Travels with Uncle Chet: Toyota can ride on its record

AMSTERDAM _ The air was biting cold outside, but it was warm in the old pickup, tooling along the Thruway.

``This is our exit,’’ said Hon, who had printed out a Google map.

``Amsterdam.’’ Uncle Chet looked toward the old brick city. ``Haven’t been here in a while.’’

``I haven’t been here in 40 years,’’ I said.

``We’re still a ways from Cambridge,’’ he said. ``That’s just north of where I was born.’’

``Never thought I’d go to just north of where you were born to get a claw-foot bathtub.’’ I glanced at Hon.

``They’re pretty rare,’’ she said, ``especially when they’re small and deep like this one.’’

``Are you buying this thing, sight unseen?’’ Uncle Chet asked as we slowed down on the curving exit ramp.

``We’re not driving six hours to go window shopping,’’ I said.

``It looked good in the photos,’’ Hon said. ``And the ad said the porcelain is perfect.’’
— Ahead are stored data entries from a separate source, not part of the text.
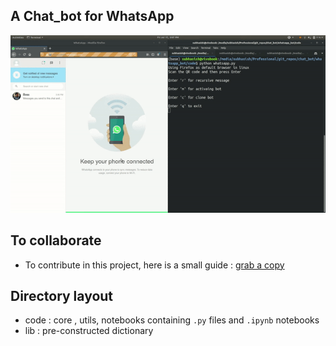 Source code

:## A Chat_bot for WhatsApp

![alt-text](https://github.com/Subhasishbasak/Chat_bot/blob/master/demo.gif)

## To collaborate
- To contribute in this project, here is a small guide : [grab a copy](https://drive.google.com/open?id=1VOubfPMqUFKH_UBQ2B32qbAKZNG24XPi)


## Directory layout

- code     : core , utils, notebooks containing `.py` files and `.ipynb` notebooks
- lib      : pre-constructed dictionary


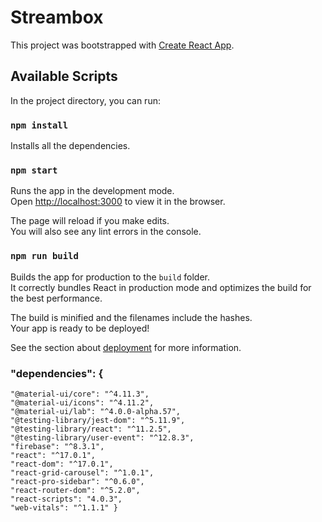 # Streambox

This project was bootstrapped with [Create React App](https://github.com/facebook/create-react-app).

## Available Scripts

In the project directory, you can run:

### `npm install`

Installs all the dependencies.

### `npm start`

Runs the app in the development mode.\
Open [http://localhost:3000](http://localhost:3000) to view it in the browser.

The page will reload if you make edits.\
You will also see any lint errors in the console.

### `npm run build`

Builds the app for production to the `build` folder.\
It correctly bundles React in production mode and optimizes the build for the best performance.

The build is minified and the filenames include the hashes.\
Your app is ready to be deployed!

See the section about [deployment](https://facebook.github.io/create-react-app/docs/deployment) for more information.

### "dependencies": {
    "@material-ui/core": "^4.11.3",
    "@material-ui/icons": "^4.11.2",
    "@material-ui/lab": "^4.0.0-alpha.57",
    "@testing-library/jest-dom": "^5.11.9",
    "@testing-library/react": "^11.2.5",
    "@testing-library/user-event": "^12.8.3",
    "firebase": "^8.3.1",
    "react": "^17.0.1",
    "react-dom": "^17.0.1",
    "react-grid-carousel": "^1.0.1",
    "react-pro-sidebar": "^0.6.0",
    "react-router-dom": "^5.2.0",
    "react-scripts": "4.0.3",
    "web-vitals": "^1.1.1" }

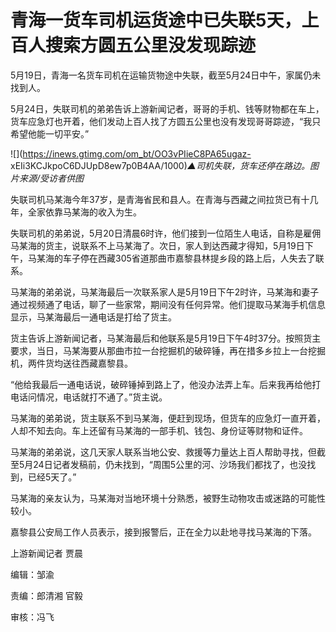 # 青海一货车司机运货途中已失联5天，上百人搜索方圆五公里没发现踪迹

5月19日，青海一名货车司机在运输货物途中失联，截至5月24日中午，家属仍未找到人。

5月24日，失联司机的弟弟告诉上游新闻记者，哥哥的手机、钱等财物都在车上，货车应急灯也开着，他们发动上百人找了方圆五公里也没有发现哥哥踪迹，“我只希望他能一切平安。”

![](https://inews.gtimg.com/om_bt/OO3vPIieC8PA65ugaz-
xEIi3KCJkpoC6DJUpD8ew7p0B4AA/1000)_▲司机失联，货车还停在路边。图片来源/受访者供图_

失联司机马某海今年37岁，是青海省民和县人。在青海与西藏之间拉货已有十几年，全家依靠马某海的收入为生。

失联司机的弟弟说，5月20日清晨6时许，他们接到一位陌生人电话，自称是雇佣马某海的货主，说联系不上马某海了。次日，家人到达西藏才得知，5月19日下午，马某海的车子停在西藏305省道那曲市嘉黎县林提乡段的路上后，人失去了联系。

马某海的弟弟说，马某海最后一次联系家人是5月19日下午2时许，马某海和妻子通过视频通了电话，聊了一些家常，期间没有任何异常。他们提取马某海手机信息显示，马某海最后一通电话是打给了货主。

货主告诉上游新闻记者，马某海最后和他联系是5月19日下午4时37分。按照货主要求，当日，马某海要从那曲市拉一台挖掘机的破碎锤，再在措多乡拉上一台挖掘机，两件货均送往西藏嘉黎县。

“他给我最后一通电话说，破碎锤掉到路上了，他没办法弄上车。后来我再给他打电话问情况，电话就打不通了。”货主说。

马某海的弟弟说，货主联系不到马某海，便赶到现场，但货车的应急灯一直开着，人却不知去向。车上还留有马某海的一部手机、钱包、身份证等财物和证件。

马某海的弟弟说，这几天家人联系当地公安、救援等力量达上百人帮助寻找，但截至5月24日记者发稿前，仍未找到，“周围5公里的河、沙场我们都找了，也没找到，已经5天了。”

马某海的亲友认为，马某海对当地环境十分熟悉，被野生动物攻击或迷路的可能性较小。

嘉黎县公安局工作人员表示，接到报警后，正在全力以赴地寻找马某海的下落。

上游新闻记者 贾晨

编辑：邹渝

责编：郎清湘 官毅

审核：冯飞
``Wonder how old it is?’’ I slowed for a tollbooth in a line of traffic.

But when I clutched to down-shift, the clutch froze to the floor. I hit the pedal again; it stayed down. I swore, braked harder, reached down with my left hand to my left heel, stretching until my nose was just above the dashboard and I got a finger under the pedal.

I pulled the pedal up, then pushed it halfway down again with my foot and wiggled the shift into neutral.

``Is that an Olympic sport?’’ Uncle Chet said.

``That’s Toyota quality,’’ I said. ``But it’s happened before, so I know what to do.’’

``You mean, you’re going to do that every time we shift?’’ he said. ``I’m getting out right here.’’

``No, I just can’t put the pedal all the way down,’’ I assured him. ``Something freezes when it hits the floor.’’

``Why don’t you get it fixed?’’ he asked as we idled up to the toll attendant.

``It only happened once; I thought it went away.’’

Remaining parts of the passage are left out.